Hala saha işletmecileri perişan vaziyetteler. Son 12 ayda sadece 3 ay çalışmışlar. 500 bin kişilik aile bunlar. Dertleriyle ilgilenen var mı?
BORSA İSTANBUL'DA 'HUZUR' ARTIRIMI
Bu kadar açlık, yoksulluk, fakirlik varken kimse 50 bin avro'luk çantayla gezemez. Asgari ücretli 2 bin 825 net para alıyor. Brütü 3 bin 577 lira. Her ay devlete 752 lira gelir vergisi ödüyor. Zam yapın dedik, 2 bin 825 lira yaptılar. Biz bütün belediyelerimizde 3 bin 100 yaptık. Bizim yaptığımızı devletin yönettiği kadro yapamadı. Bizim belediyelerimiz ödüyor, Gaziantep Büyükşehir ödeyemiyor. En küçük belediyemizden, en büyük belediyemize kadar işçinin hakkını vermeye çalışıyoruz.
Bir Borsa İstanbul var malum. Onların da bir yönetim kurulu var. Onlar da maaşlarına zam yapmışlar ama asgari ücret gibi değil. Yüzde 33. Neden? Çünkü enflasyon yüzde 33. Net 24 bin lira para alıyorlar. Her ay tıkır tıkır 24 bin lira para alacaklar. Asgari ücretli 752 lira vergi öderken, Borsa İstanbul'un yönetim kurulu üyeleri beş kuruş para ödemiyorlar.

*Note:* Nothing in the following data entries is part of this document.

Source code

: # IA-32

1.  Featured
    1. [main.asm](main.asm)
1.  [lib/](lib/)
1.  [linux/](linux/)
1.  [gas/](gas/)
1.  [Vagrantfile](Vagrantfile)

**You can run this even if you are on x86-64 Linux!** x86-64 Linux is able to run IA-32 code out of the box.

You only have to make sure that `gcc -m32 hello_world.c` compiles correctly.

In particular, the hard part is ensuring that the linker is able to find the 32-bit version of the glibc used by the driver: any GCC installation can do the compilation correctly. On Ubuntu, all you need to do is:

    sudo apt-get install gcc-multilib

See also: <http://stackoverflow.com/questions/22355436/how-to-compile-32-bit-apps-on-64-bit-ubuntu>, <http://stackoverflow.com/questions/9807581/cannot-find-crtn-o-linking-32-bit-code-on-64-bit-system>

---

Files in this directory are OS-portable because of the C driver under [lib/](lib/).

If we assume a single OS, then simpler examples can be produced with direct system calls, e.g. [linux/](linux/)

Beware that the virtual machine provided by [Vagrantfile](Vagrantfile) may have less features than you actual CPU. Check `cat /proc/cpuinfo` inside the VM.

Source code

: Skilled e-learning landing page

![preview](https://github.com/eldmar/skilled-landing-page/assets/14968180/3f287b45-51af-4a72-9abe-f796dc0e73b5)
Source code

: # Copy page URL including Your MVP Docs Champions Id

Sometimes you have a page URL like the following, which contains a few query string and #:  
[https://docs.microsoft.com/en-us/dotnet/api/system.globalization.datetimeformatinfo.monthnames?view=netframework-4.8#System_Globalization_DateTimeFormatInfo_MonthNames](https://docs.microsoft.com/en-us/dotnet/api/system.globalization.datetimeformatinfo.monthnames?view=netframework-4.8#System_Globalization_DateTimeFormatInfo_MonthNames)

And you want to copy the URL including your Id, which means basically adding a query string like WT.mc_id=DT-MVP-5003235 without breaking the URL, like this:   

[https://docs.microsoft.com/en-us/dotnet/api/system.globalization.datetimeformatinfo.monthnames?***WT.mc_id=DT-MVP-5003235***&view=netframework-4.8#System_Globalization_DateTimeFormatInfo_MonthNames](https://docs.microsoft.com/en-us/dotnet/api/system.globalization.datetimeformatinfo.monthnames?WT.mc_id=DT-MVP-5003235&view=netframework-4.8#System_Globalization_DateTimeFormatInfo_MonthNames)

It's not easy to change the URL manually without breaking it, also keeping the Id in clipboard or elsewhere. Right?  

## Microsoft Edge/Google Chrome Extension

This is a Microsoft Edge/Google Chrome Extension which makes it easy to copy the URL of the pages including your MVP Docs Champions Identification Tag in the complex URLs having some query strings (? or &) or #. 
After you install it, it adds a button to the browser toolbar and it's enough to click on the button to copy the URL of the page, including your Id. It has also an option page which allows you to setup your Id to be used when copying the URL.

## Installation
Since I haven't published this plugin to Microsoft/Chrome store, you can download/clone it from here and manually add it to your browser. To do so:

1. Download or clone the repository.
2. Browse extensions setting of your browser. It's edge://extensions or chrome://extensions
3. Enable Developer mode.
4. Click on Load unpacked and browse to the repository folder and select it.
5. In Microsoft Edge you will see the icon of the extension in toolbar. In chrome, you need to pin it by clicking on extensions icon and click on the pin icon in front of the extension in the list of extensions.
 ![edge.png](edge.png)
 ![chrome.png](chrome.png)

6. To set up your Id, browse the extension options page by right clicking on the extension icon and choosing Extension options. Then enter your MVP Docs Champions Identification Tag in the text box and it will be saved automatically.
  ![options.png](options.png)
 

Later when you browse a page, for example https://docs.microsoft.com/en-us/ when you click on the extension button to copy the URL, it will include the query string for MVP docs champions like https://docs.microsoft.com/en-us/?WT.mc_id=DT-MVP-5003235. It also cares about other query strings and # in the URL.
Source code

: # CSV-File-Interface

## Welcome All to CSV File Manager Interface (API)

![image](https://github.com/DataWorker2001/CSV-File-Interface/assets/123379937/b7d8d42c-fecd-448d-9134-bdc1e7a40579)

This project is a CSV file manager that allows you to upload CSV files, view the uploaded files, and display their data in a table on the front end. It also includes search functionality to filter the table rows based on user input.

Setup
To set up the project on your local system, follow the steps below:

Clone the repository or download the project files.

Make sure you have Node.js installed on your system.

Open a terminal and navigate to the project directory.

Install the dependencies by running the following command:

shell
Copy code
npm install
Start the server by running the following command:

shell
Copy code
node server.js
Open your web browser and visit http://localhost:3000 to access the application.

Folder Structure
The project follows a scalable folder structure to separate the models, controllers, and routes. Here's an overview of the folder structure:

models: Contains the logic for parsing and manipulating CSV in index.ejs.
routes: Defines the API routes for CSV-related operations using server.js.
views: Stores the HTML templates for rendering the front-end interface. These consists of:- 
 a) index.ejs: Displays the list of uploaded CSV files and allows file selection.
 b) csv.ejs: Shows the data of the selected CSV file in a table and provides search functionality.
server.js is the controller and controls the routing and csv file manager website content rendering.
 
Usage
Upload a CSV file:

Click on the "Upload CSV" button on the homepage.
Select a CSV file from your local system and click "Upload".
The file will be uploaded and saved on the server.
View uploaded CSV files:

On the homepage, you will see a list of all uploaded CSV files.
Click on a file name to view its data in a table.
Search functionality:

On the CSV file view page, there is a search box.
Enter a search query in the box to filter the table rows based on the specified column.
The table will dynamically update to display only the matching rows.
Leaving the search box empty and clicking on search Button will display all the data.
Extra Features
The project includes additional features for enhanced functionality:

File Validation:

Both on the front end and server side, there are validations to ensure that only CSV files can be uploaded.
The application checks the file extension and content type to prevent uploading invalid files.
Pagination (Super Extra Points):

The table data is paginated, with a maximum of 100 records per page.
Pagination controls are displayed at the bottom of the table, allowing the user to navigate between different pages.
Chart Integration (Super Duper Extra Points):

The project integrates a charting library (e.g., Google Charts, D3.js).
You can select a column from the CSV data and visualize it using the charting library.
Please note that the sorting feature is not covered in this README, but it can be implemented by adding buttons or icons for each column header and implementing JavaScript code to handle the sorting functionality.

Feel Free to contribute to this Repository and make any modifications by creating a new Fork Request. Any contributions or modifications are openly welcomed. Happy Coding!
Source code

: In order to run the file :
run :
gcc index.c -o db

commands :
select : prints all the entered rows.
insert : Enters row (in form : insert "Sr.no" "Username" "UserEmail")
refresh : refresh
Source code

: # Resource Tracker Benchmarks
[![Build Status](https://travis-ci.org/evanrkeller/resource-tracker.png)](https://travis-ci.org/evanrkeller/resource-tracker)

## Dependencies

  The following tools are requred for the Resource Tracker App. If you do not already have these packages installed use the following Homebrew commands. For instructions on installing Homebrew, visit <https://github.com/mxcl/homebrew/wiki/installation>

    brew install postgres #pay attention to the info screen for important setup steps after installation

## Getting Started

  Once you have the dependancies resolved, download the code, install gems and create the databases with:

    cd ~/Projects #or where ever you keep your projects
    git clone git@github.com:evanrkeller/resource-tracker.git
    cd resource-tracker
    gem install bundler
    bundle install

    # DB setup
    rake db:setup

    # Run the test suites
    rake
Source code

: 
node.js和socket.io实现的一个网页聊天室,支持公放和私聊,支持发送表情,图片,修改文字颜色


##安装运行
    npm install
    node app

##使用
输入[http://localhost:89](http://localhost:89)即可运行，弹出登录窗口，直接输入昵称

MERKEZ BANKASI'NDAKİ DEĞİŞİKLİKLER
Neredeyse her hafta Merkez Bankası Başkanı değişiyor. Ne oluyor allah aşkına? 20 Mart ile 27 Mart arası bir vurgunu anlatacağım. Neden Merkez Bankası Başkanı sık sık değişti? Merkezi yönetimin dış borcu; 20 Mart'ta dolar kuru 7.28' 765 milyar 800 milyon lira dış borcu var. 27 Mart'ta 765 milyar çıktı 841 milyar 600 milyon liraya. Dolar kurunu 8 liradan aldık. Merkezi yönetimin dış borcu sadece 7 günde 75 milyar 800 milyon lira artı. 7 günde bu milletin sırtına yüklenen yük.
AYVATOĞLU TEPKİSİ
Bir tarafta bunlar yaşanırken, bir tarafta da zevk-i sefa içinde olan AK Partili gençler var. Dünyadan habersiz bu gençler. Yukarıya bakıyorlar, herkesin keyfi yerinde. Altlarında lüks arabalar, her türlü imkan. Vurgun deseniz, yolsuzluk deseniz gırla gidiyor. Kokain, şeker falan buradan bahsetmek istemiyorum. Allah şifalar versin. Ortaya çıkan tablo değerlerimizle barışık bir tablo değildir. Bir vurgun tablosudur. Ortaya çıkan tablo bizim değerlerimizle barışık bir tablo değildir. Ortaya çıkan tablo bir vurgun tablosudur. Daha önce de Şanlıurfa'da AK Parti Gençlik Kolları Başkanı vardı, ne diyordu? "Lan fakirler, oğlum beni rahatsız etmeyin tamam mı, biraz keyif ediyorum." Vatan sevgisi var mı burda? Kimi örnek alıyor? Saray'ı örnek alıyor.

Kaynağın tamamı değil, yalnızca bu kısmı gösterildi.